STOP gambling with people's lives. That is the strongly-worded message to anyone who is breaching lockdown and social distancing rules from Dr Paul McGlinchey, a consultant cardiologist at the Western Trust.
The recent glorious weather we have been enjoying appears to have coincided with a heavier flow of traffic on our roads and there have been disturbing reports of families hosting barbecues and parties with people outside of their home over the weekend, despite the fact strict lockdown measures to combat the spread of COVID-19 are still in place.
Omagh town councillor, Stephen Donnelly, felt the need to make an appeal urging people to stop making unnecessary visits to local banks, while on social media there have been claims that parents are grocery shopping with their children.
Over 50 notices have been handed out by police to people in the Fermanagh and Omagh policing area to people who have flouted lockdown restrictions.
According to statistics released by the PSNI, a total of 58 notices have been issued during the period between March 30 and April 24 to those who have broken restrictions imposed to prevent the spread of coronavirus.
Of these, 29 were Penalty Notices for Disorder (PND) - a fine - and 29 were Community Resolution Notices (CRN).
Dr McGlinchey said it is 'very clear' people are growing complacent in the battle against coronavirus and anyone acting 'selfishly' by failing to adhere to government rules was putting people's lives at risk.
"I travel the road from Omagh to Derry three times a week and there is noticeably more traffic, particularly from the middle of last week," Dr McGlinchey told the Tyrone Constitution.
"I think people are taking their own decisions in relaxing social distancing and that's totally at odds to what the scientific advice is and the advice from government.
"I'm not sure what right people have in becoming an expert. What they are doing is risking prolongation of the COVID-19 pandemic.
"They are acting irresponsibly and immorally. They are risking lives because there is a lockdown in place."
Dr McGlinchey warned that although the majority of people were complying with restrictions, the actions of the minority would have 'detrimental effects on society'.
"The public in the main have been brilliant and as someone who works in the health service, that has been a great source of encouragement for us and the work that we do.
"The public displays of appreciation - the demonstrations outside Omagh Hospital and the South West Acute Hospital, the road signs thanking NHS workers - have been great.
"But to hear stories of people flaunting these rules because they are feeling bored, I just think it's really selfish.
"They are risking having more people affected with coronavirus and the subsequent mortality associated with that.
"People should not be making their own decisions about relaxing social distances and social isolation or any part of government policy.
"I can't understand why some people think their rights and priorities outweigh the rights of everyone else."
Any relaxation of the rules will be determined by the government and would be a gradual process, said Dr McGlinchey.

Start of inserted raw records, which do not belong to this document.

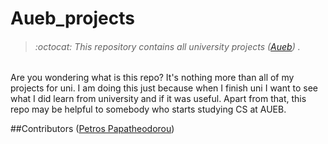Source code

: # Aueb_projects
> ###### :octocat: This repository contains all university projects  ([Aueb](https://www.aueb.gr/)) .

Are you wondering what is this repo? It's nothing more than all of my projects for uni.
I am doing this just because when I finish uni I want to see what I did learn from university and if it was useful.
Apart from that, this repo may be helpful to somebody who starts studying CS at AUEB.

##Contributors
([Petros Papatheodorou](https://github.com/subamanis))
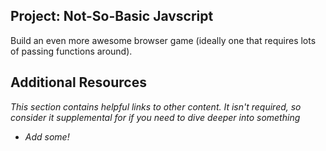 
## Project: Not-So-Basic Javscript
  
Build an even more awesome browser game (ideally one that requires lots of passing functions around).

## Additional Resources

*This section contains helpful links to other content. It isn't required, so consider it supplemental for if you need to dive deeper into something*

* *Add some!*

"You should only be in the company of others if there is an essential need for it. By mingling, you are promoting the spread of coronavirus and it only prolongs the changes we have had to endure within our society and health service."
At Stormont's COVID-19 press conference on Monday, First Minister Arlene Foster said now is not the time for the government, business and the public to gamble with people's lives.
"Please remain at home as much as possible," she added "Please stay at home and please save lives."
Mrs Foster echoed Prime Minister Boris Johnson's comments that we are "at a moment of great risk".
The Deputy First Minister Michelle O'Neill said that people in Northern Ireland must learn to live with radical changes to daily life until a vaccine is developed.
"It was disappointing to hear reports from some people who seem to have decided for themselves that it's time to relax the restrictions that are in place to save lives.
"That kind of attitude is wrong; it's reckless and it's endangering lives," she added.